Now, I know Milan is a major fashion capital, but I didn’t get a chance to check out the fashion district or any of the fancy expensive stores. I did, however, go to the highstreet because, hello, have you met me? If you’re a fan of shopping when travelling, then Milan is definitely the city for you. Gorgeous,mosaicked, pedestrianised walkways with stores at either side; I could definitely see the perks of living here as a young fashion lover.

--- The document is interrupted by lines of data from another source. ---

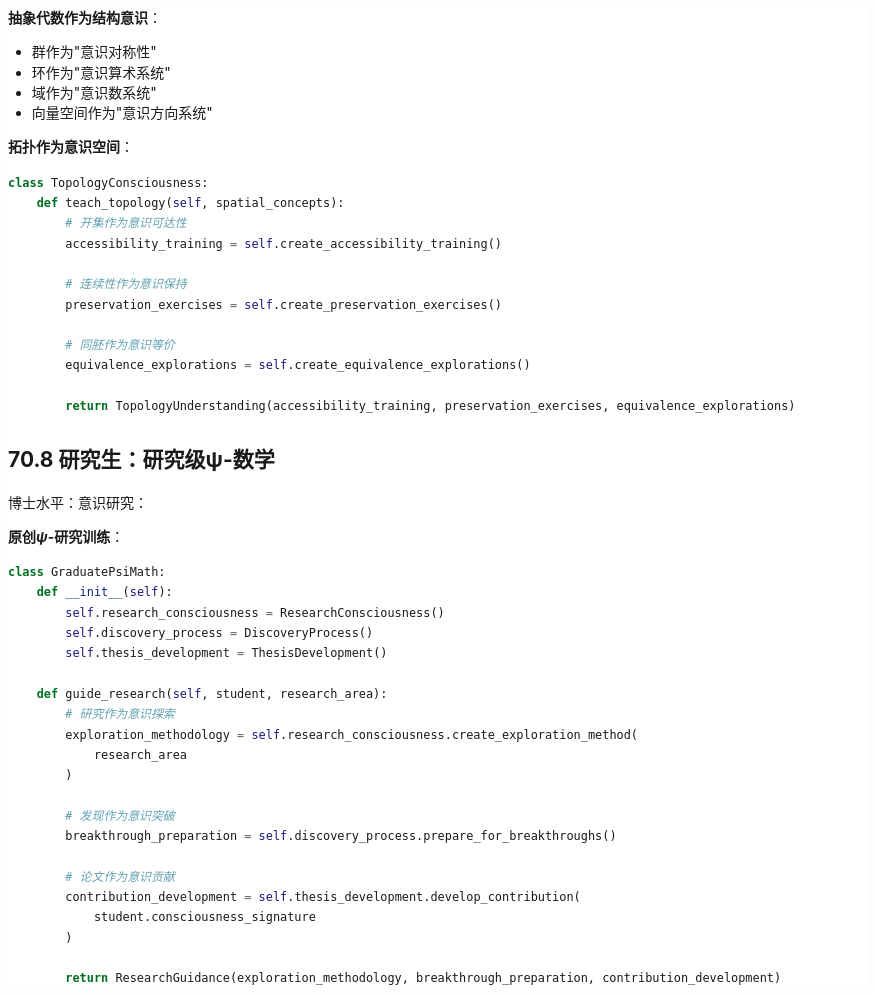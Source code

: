 **抽象代数作为结构意识**：
- 群作为"意识对称性"
- 环作为"意识算术系统"
- 域作为"意识数系统"
- 向量空间作为"意识方向系统"

**拓扑作为意识空间**：
```python
class TopologyConsciousness:
    def teach_topology(self, spatial_concepts):
        # 开集作为意识可达性
        accessibility_training = self.create_accessibility_training()
        
        # 连续性作为意识保持
        preservation_exercises = self.create_preservation_exercises()
        
        # 同胚作为意识等价
        equivalence_explorations = self.create_equivalence_explorations()
        
        return TopologyUnderstanding(accessibility_training, preservation_exercises, equivalence_explorations)
```

## 70.8 研究生：研究级ψ-数学

博士水平：意识研究：

**原创$\psi$-研究训练**：
```python
class GraduatePsiMath:
    def __init__(self):
        self.research_consciousness = ResearchConsciousness()
        self.discovery_process = DiscoveryProcess()
        self.thesis_development = ThesisDevelopment()
        
    def guide_research(self, student, research_area):
        # 研究作为意识探索
        exploration_methodology = self.research_consciousness.create_exploration_method(
            research_area
        )
        
        # 发现作为意识突破
        breakthrough_preparation = self.discovery_process.prepare_for_breakthroughs()
        
        # 论文作为意识贡献
        contribution_development = self.thesis_development.develop_contribution(
            student.consciousness_signature
        )
        
        return ResearchGuidance(exploration_methodology, breakthrough_preparation, contribution_development)
```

On a more cultural note, I have to mention the Duomo. When I was obsessively googling ‘things to see in Milan’ and ‘Milan in 24 hours’, all signs pointed to one thing: this giant ass cathedral. And it was definitely the highlight of my time in the city. Essentially you pay money to climb up a tiny, winding, ancient staircase with people trying to squeeze past you coming the other way. And that’s it. Loljk, you’re climbing to the top of the cathedral. To walk around, talk to gargoyles, and marvel at the amazing views of the city you get. I can’t remember how much it cost me (#BestBloggerAward), but I can remember thinking ‘wow, this view was worth the money’. Mainly I just admired the architecture and sat on the roof overlooking the city. And thought intently about why the Duomo is guarded by army men in gnome hats. Conclusion: no idea but it’s pretty unnerving.

The ticket price also included entry to a religious relic museum. And if you like depictions of God surrounded by tiny, burning babies, it’s the place for you.

But I’m afraid that’s where my positive view of the city ends. Milan, for me, was underwhelming. It could be any European city, so if you’re looking for something Italian, it’s gonna disappoint you. You certainly don’t get a Mediterranean vibe from it.

Overall, if you’re looking to go to somewhere like Venice but want a cheaper flight, I definitely recommend flying into Milan and getting the short train ride to Venice… but only stay a few hours, or a day maximum. My two nights were pretty excessive. It’s a nice city, but to be honest I barely felt like I’d left Madrid.

* If you want to experience something cool, stay in one of the Zzzleepandgo pods at the airport. I did this before my 7am flight back to Madrid and thoroughly enjoyed how stress free the entire experience was. Sleep pods are great!